Born and raised in Toledo, Ohio, and marrying his University of Toledo sweetheart, Linda, Paul Hughes “…had his fingers in so many pies—he just had so many different interests,” according to his wife. Following their 1967 marriage, Hughes was instrumental in setting up Hospice of Northern Virginia in a former school building—the region’s first hospice. With an eye to environmental issues, he also vehemently resisted the Lorton incinerator project, though sadly lost the battle.

When ReBuild Warehouse, established in Springfield, Virginia 2008, suddenly lost its lease three years later, in typical fashion and wasting no time, Hughes diligently acquired a smaller space as an interim measure to continue to serve and educate the community. Staff (largely volunteer), hours and convenience were cut back, but he kept moving forward.

Hughes’ good friend Hank Blakely called him “a force of nature.” A lay minister at the Unitarian Universalist Congregation of Fairfax in which Hughes was also active, Blakely is also on the board of directors of the Reston Citizen’s Association, vice president of Sustainability Reston and also of parent company the Fairfax Coalition for Smarter Growth—an organization started by  the visionary Hughes.
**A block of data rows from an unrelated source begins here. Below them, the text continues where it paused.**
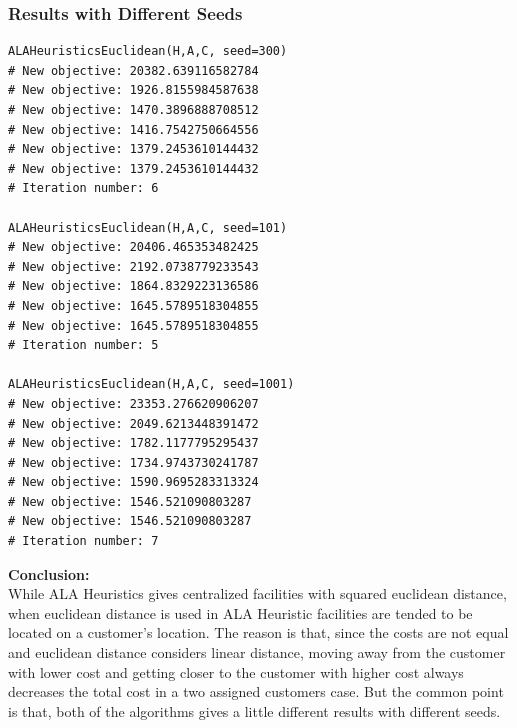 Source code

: \documentclass[12pt]{article}
\begin{document}
\subsubsection*{Results with Different Seeds}
\begin{lstlisting}[style=pythonstyle]
ALAHeuristicsEuclidean(H,A,C, seed=300)
# New objective: 20382.639116582784
# New objective: 1926.8155984587638
# New objective: 1470.3896888708512
# New objective: 1416.7542750664556
# New objective: 1379.2453610144432
# New objective: 1379.2453610144432
# Iteration number: 6

ALAHeuristicsEuclidean(H,A,C, seed=101)
# New objective: 20406.465353482425
# New objective: 2192.0738779233543
# New objective: 1864.8329223136586
# New objective: 1645.5789518304855
# New objective: 1645.5789518304855
# Iteration number: 5

ALAHeuristicsEuclidean(H,A,C, seed=1001)
# New objective: 23353.276620906207
# New objective: 2049.6213448391472
# New objective: 1782.1177795295437
# New objective: 1734.9743730241787
# New objective: 1590.9695283313324
# New objective: 1546.521090803287
# New objective: 1546.521090803287
# Iteration number: 7
\end{lstlisting}

\textbf{Conclusion:}\\
While ALA Heuristics gives centralized facilities with squared euclidean distance, when euclidean distance is used in ALA Heuristic facilities are tended to be located on a customer's location. The reason is that, since the costs are not equal and euclidean distance considers linear distance, moving away from the customer with lower cost and getting closer to the customer with higher cost always decreases the total cost in a two assigned customers case. But the common point is that, both of the algorithms gives a little different results with different seeds.
\end{document}
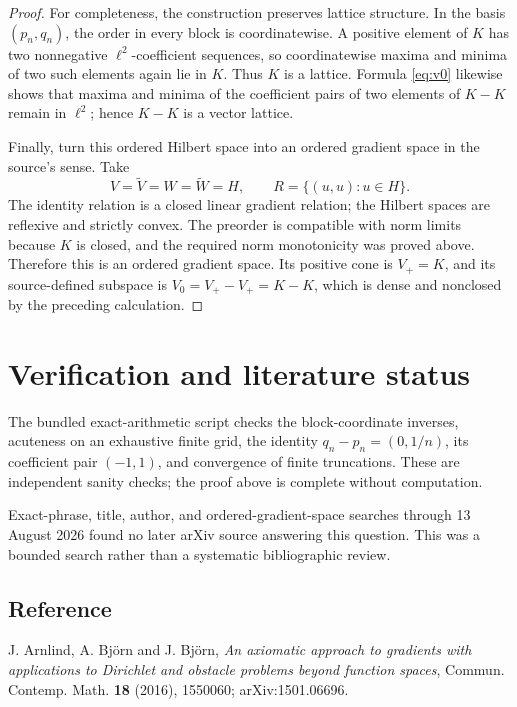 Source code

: \documentclass[11pt]{article}
\newcommand{\elltwo}{\ell^2}
\begin{document}
\begin{proof}
For completeness, the construction preserves lattice structure.  In the
basis \((p_n,q_n)\), the order in every block is coordinatewise.  A positive
element of \(K\) has two nonnegative \(\elltwo\)-coefficient sequences, so
coordinatewise maxima and minima of two such elements again lie in \(K\).
Thus \(K\) is a lattice.  Formula \eqref{eq:v0} likewise shows that maxima
and minima of the coefficient pairs of two elements of \(K-K\) remain in
\(\elltwo\); hence \(K-K\) is a vector lattice.

Finally, turn this ordered Hilbert space into an ordered gradient space in
the source's sense.  Take
\[
 V=\widetilde V=W=\widetilde W=H,
 \qquad R=\{(u,u):u\in H\}.
\]
The identity relation is a closed linear gradient relation; the Hilbert
spaces are reflexive and strictly convex.  The preorder is compatible with
norm limits because \(K\) is closed, and the required norm monotonicity was
proved above.  Therefore this is an ordered gradient space.  Its positive
cone is \(V_+=K\), and its source-defined subspace is
\(V_0=V_+-V_+=K-K\), which is dense and nonclosed by the preceding
calculation.
\end{proof}

\small
\section*{Verification and literature status}
The bundled exact-arithmetic script checks the block-coordinate inverses,
acuteness on an exhaustive finite grid, the identity
\(q_n-p_n=(0,1/n)\), its coefficient pair \((-1,1)\), and convergence of
finite truncations.  These are independent sanity checks; the proof above
is complete without computation.

Exact-phrase, title, author, and ordered-gradient-space searches through
13 August 2026 found no later arXiv source answering this question.  This
was a bounded search rather than a systematic bibliographic review.

\subsection*{Reference}
\noindent [1] J. Arnlind, A. Bj\"orn and J. Bj\"orn,
\emph{An axiomatic approach to gradients with applications to Dirichlet and
obstacle problems beyond function spaces},
Commun. Contemp. Math. \textbf{18} (2016), 1550060;
arXiv:1501.06696.
\end{document}

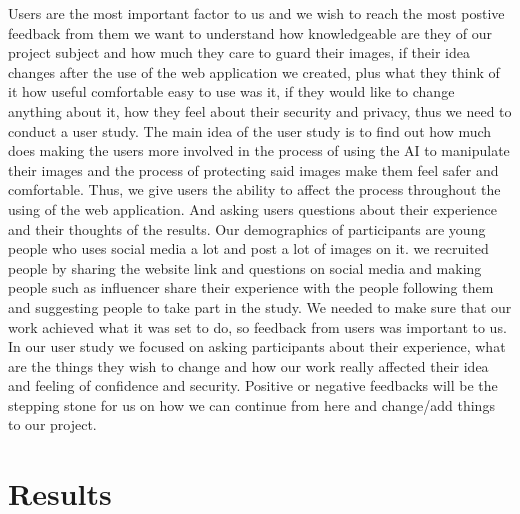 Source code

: \documentclass[sigconf]{acmart}
\begin{document}
Users are the most important factor to us and we wish to reach the most postive feedback from them we want to understand how knowledgeable are they of our project subject and how much they care to guard their images, if their idea changes after the use of the web application we created, plus what they think of it how useful comfortable easy to use was it, if they would like to change anything about it, how they feel about their security and privacy, thus we need to conduct a user study. The main idea of the user study is to find out how much does making the users more involved in the process of using the AI to manipulate their images and the process of protecting said images make them feel safer and comfortable. Thus, we give users the ability to affect the process throughout the using of the web application. And asking users questions about their experience and their thoughts of the results. Our demographics of participants are young people who uses social media a lot and post a lot of images on it. we recruited people by sharing the website link and questions on social media and making people such as influencer share their experience with the people following them and suggesting people to take part in the study. We needed to make sure that our work achieved what it was set to do, so feedback from users was important to us. In our user study we focused on asking participants about their experience, what are the things they wish to change and how our work really affected their idea and feeling of confidence and security. Positive or negative feedbacks will be the stepping stone for us on how we can continue from here and change/add things to our project. 

\section{Results}
\end{document}
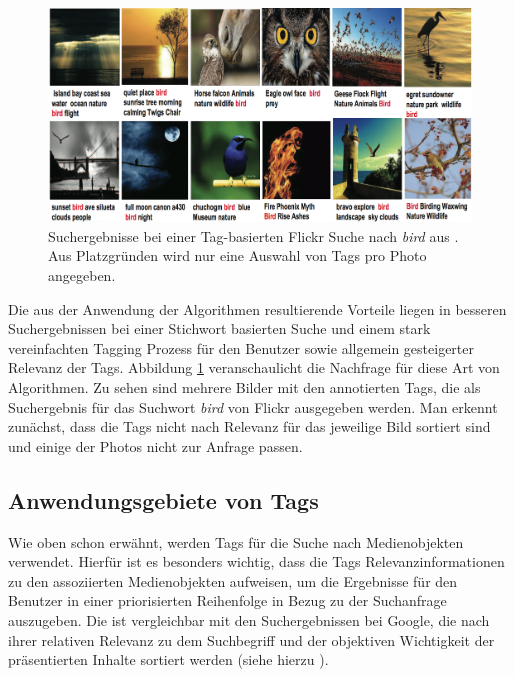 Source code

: \begin{figure}[htbp]
  \centering
    \includegraphics[height=0.5\textwidth]{images/bird_search_results_wide.png}
  \caption{Suchergebnisse bei einer Tag-basierten Flickr Suche nach \emph{bird} aus \cite{ranking}. Aus Platzgründen wird nur eine Auswahl von Tags pro Photo angegeben.}
  \label{fig:images_bird_search_results}
\end{figure}

Die aus der Anwendung der Algorithmen resultierende Vorteile liegen in besseren Suchergebnissen bei einer Stichwort basierten Suche und einem stark vereinfachten Tagging Prozess für den Benutzer sowie allgemein gesteigerter Relevanz der Tags. Abbildung \ref{fig:images_bird_search_results} veranschaulicht die Nachfrage für diese Art von Algorithmen. Zu sehen sind mehrere Bilder mit den annotierten Tags, die als Suchergebnis für das Suchwort \emph{bird} von Flickr ausgegeben werden. Man erkennt zunächst, dass die Tags nicht nach Relevanz für das jeweilige Bild sortiert sind und einige der Photos nicht zur Anfrage passen.



\subsection{Anwendungsgebiete von Tags} %
\label{sub:anwendungsgebiete}

Wie oben schon erwähnt, werden Tags für die Suche nach Medienobjekten verwendet. Hierfür ist es besonders wichtig, dass die Tags Relevanzinformationen zu den assoziierten Medienobjekten aufweisen, um die Ergebnisse für den Benutzer in einer priorisierten Reihenfolge in Bezug zu der Suchanfrage auszugeben. Die ist vergleichbar mit den Suchergebnissen bei Google, die nach ihrer relativen Relevanz zu dem Suchbegriff und der objektiven Wichtigkeit der präsentierten Inhalte sortiert werden (siehe hierzu \cite{googlePageRank}).

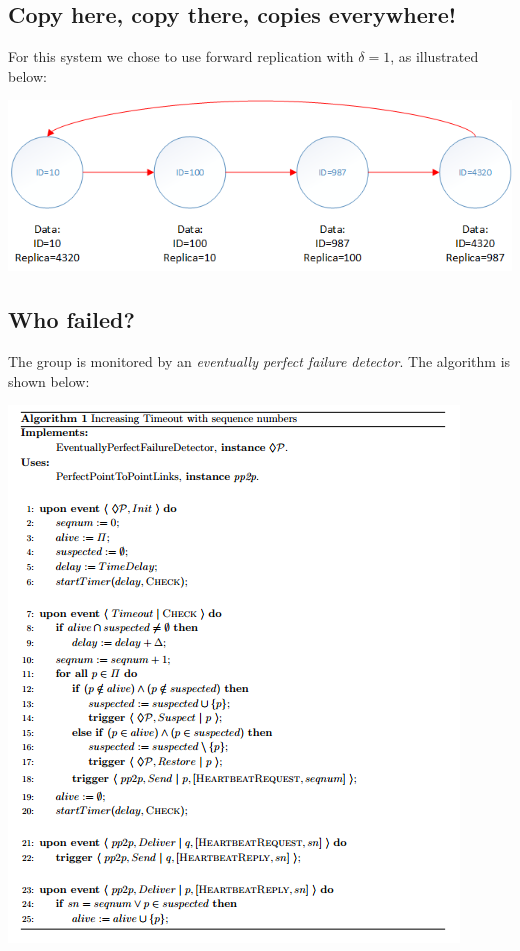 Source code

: \documentclass[a4paper, 11pt]{article}
\begin{document}
\subsection{Copy here, copy there, copies everywhere!}

\noindent For this system we chose to use forward replication with $\delta = 1$, as illustrated below: 

{\centering\includegraphics[scale = 0.8]{./figures/replication.png}\par}

\subsection{Who failed?}

\noindent The group is monitored by an \textit{eventually perfect failure detector}. The algorithm is shown below:

{\centering\includegraphics[scale = 0.95]{./figures/epfd-algorithm.png}\par}
\end{document}
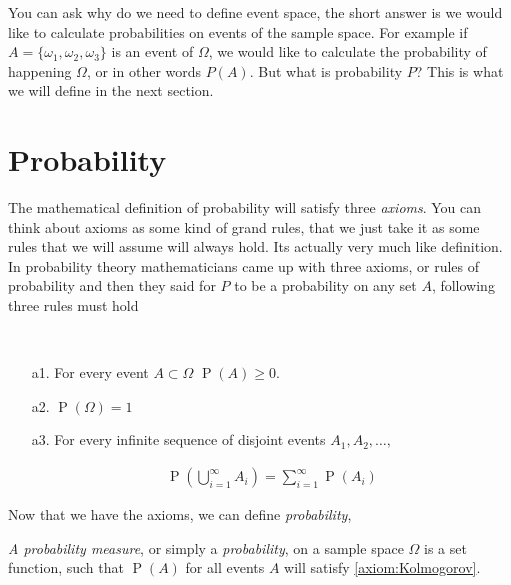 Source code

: \documentclass[ 11pt,%
				a4paper,%
				oneside,%
				headinclude,%
				footinclude = true,%
				cleardoublepage = empty,%
				reqno]{scrbook}
\begin{document}
		You can ask why do we need to define  event space, the short answer is we would like to calculate probabilities on events of the sample space. For example if $A = \{ \omega_1, \omega_2, \omega_3\}$ is an event of $\Omega$, we would like to calculate the probability of happening $\Omega$, or in other words $P(A)$. But what is probability $P$? This is what we will define in the next section. 

		\section{Probability}

			The mathematical definition of probability will satisfy three \emph{axioms}. You can think about axioms as some kind of grand rules, that we just take it as some rules that we will assume will always hold. Its actually very much like definition. In probability theory mathematicians came up with three axioms, or rules of probability and then they said for $P$ to be a probability on any set $A$, following three rules must hold

			\begin{axioms}~\label{axiom:Kolmogorov}
				\begin{itemize}
					\item[]
					\item[a1.] For every event $A \subset \Omega$ $\operatorname{P}(A) \geq 0$.

					\item[a2.] $\operatorname{P}(\Omega)=1$

					\item[a3.] For every infinite sequence of disjoint events $A_{1}, A_{2}, \ldots,$

					\begin{align*}
						\operatorname{P}\left(\bigcup_{i=1}^{\infty} A_{i}\right)=\sum_{i=1}^{\infty} \operatorname{P}\left(A_{i}\right)
					\end{align*}

				\end{itemize}
			\end{axioms}


			Now that we have the axioms, we can define \emph{probability},

			\begin{definition}[Probability]
				\emph{A probability measure}, or simply a \emph{probability}, on a sample space $\Omega$ is a set function, such that $\operatorname{P}(A)$ for all events $A$ will satisfy \cref{axiom:Kolmogorov}.
			\end{definition}
\end{document}

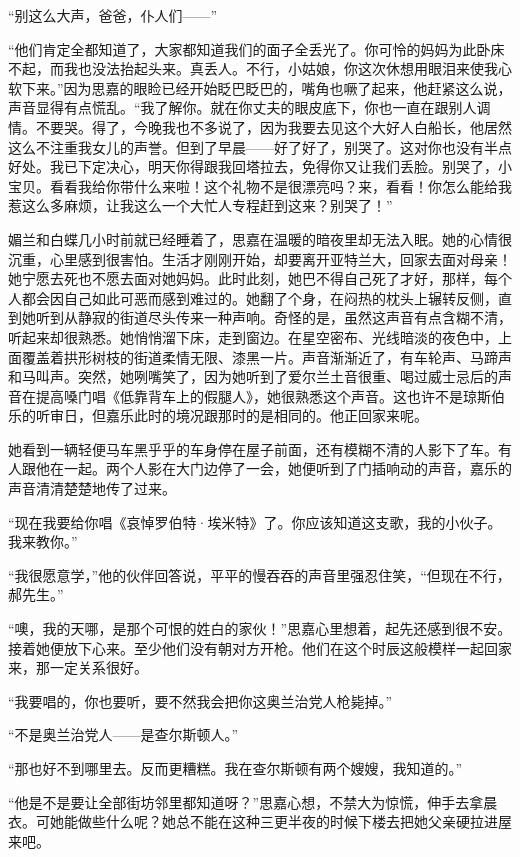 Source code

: \par “别这么大声，爸爸，仆人们——”
\par “他们肯定全都知道了，大家都知道我们的面子全丢光了。你可怜的妈妈为此卧床不起，而我也没法抬起头来。真丢人。不行，小姑娘，你这次休想用眼泪来使我心软下来。”因为思嘉的眼睑已经开始眨巴眨巴的，嘴角也噘了起来，他赶紧这么说，声音显得有点慌乱。“我了解你。就在你丈夫的眼皮底下，你也一直在跟别人调情。不要哭。得了，今晚我也不多说了，因为我要去见这个大好人白船长，他居然这么不注重我女儿的声誉。但到了早晨——好了好了，别哭了。这对你也没有半点好处。我已下定决心，明天你得跟我回塔拉去，免得你又让我们丢脸。别哭了，小宝贝。看看我给你带什么来啦！这个礼物不是很漂亮吗？来，看看！你怎么能给我惹这么多麻烦，让我这么一个大忙人专程赶到这来？别哭了！”
\par 
\par 媚兰和白蝶几小时前就已经睡着了，思嘉在温暖的暗夜里却无法入眠。她的心情很沉重，心里感到很害怕。生活才刚刚开始，却要离开亚特兰大，回家去面对母亲！她宁愿去死也不愿去面对她妈妈。此时此刻，她巴不得自己死了才好，那样，每个人都会因自己如此可恶而感到难过的。她翻了个身，在闷热的枕头上辗转反侧，直到她听到从静寂的街道尽头传来一种声响。奇怪的是，虽然这声音有点含糊不清，听起来却很熟悉。她悄悄溜下床，走到窗边。在星空密布、光线暗淡的夜色中，上面覆盖着拱形树枝的街道柔情无限、漆黑一片。声音渐渐近了，有车轮声、马蹄声和马叫声。突然，她咧嘴笑了，因为她听到了爱尔兰土音很重、喝过威士忌后的声音在提高嗓门唱《低靠背车上的假腿人》，她很熟悉这个声音。这也许不是琼斯伯乐的听审日，但嘉乐此时的境况跟那时的是相同的。他正回家来呢。
\par 她看到一辆轻便马车黑乎乎的车身停在屋子前面，还有模糊不清的人影下了车。有人跟他在一起。两个人影在大门边停了一会，她便听到了门插响动的声音，嘉乐的声音清清楚楚地传了过来。
\par “现在我要给你唱《哀悼罗伯特·埃米特》了。你应该知道这支歌，我的小伙子。我来教你。”
\par “我很愿意学，”他的伙伴回答说，平平的慢吞吞的声音里强忍住笑，“但现在不行，郝先生。”
\par “噢，我的天哪，是那个可恨的姓白的家伙！”思嘉心里想着，起先还感到很不安。接着她便放下心来。至少他们没有朝对方开枪。他们在这个时辰这般模样一起回家来，那一定关系很好。
\par “我要唱的，你也要听，要不然我会把你这奥兰治党人枪毙掉。”
\par “不是奥兰治党人——是查尔斯顿人。”
\par “那也好不到哪里去。反而更糟糕。我在查尔斯顿有两个嫂嫂，我知道的。”
\par “他是不是要让全部街坊邻里都知道呀？”思嘉心想，不禁大为惊慌，伸手去拿晨衣。可她能做些什么呢？她总不能在这种三更半夜的时候下楼去把她父亲硬拉进屋来吧。
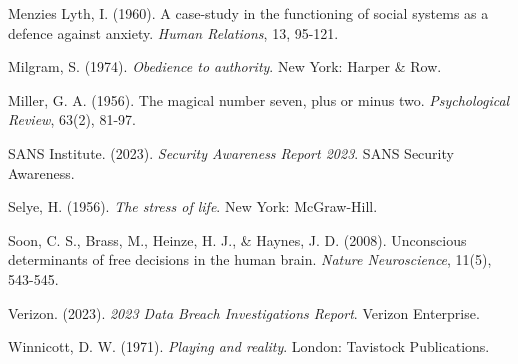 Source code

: \documentclass[11pt,a4paper]{article}
\begin{document}
\begin{thebibliography}{99}
Menzies Lyth, I. (1960). A case-study in the functioning of social systems as a defence against anxiety. \textit{Human Relations}, 13, 95-121.

Milgram, S. (1974). \textit{Obedience to authority}. New York: Harper \& Row.

Miller, G. A. (1956). The magical number seven, plus or minus two. \textit{Psychological Review}, 63(2), 81-97.

SANS Institute. (2023). \textit{Security Awareness Report 2023}. SANS Security Awareness.

Selye, H. (1956). \textit{The stress of life}. New York: McGraw-Hill.

Soon, C. S., Brass, M., Heinze, H. J., \& Haynes, J. D. (2008). Unconscious determinants of free decisions in the human brain. \textit{Nature Neuroscience}, 11(5), 543-545.

Verizon. (2023). \textit{2023 Data Breach Investigations Report}. Verizon Enterprise.

Winnicott, D. W. (1971). \textit{Playing and reality}. London: Tavistock Publications.

\end{thebibliography}
\end{document}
In his spare time, Hughes spent weekends canvassing flea markets and farmer’s markets, handing out brochures about the environment. “He was so far ahead of everyone else in his environmental thinking—particularly in the beginning— it could be frustrating when people couldn’t comprehend his vision and sense of urgency,” Linda Hughes said.

According to Blakely, Hughes was the "Johnny Appleseed of nonprofit organizations in Northern Virginia. He put his heart and his money where his voice was on these issues. He absolutely backed the things that he believed in,” he said about his friend, who was also Northern Virginia Green Party chairperson.

Toward the end of our phone interview on that pre-holiday evening, I recall making a note to myself to meet Paul Hughes, but like many of us I simply put it off, content to keep myself updated through ReBuild Warehouse’s e-newsletters about their many challenges and achievements. He died on September 15 from cardiac arrest following a bicycle ride with his wife.

With all he had accomplished, Linda said there were many more things he wanted to do. He could still see ahead. The economy was changing and things were opening up again.

Said Blakely, “It never struck us that Paul would go away. It just felt like he would always be here.”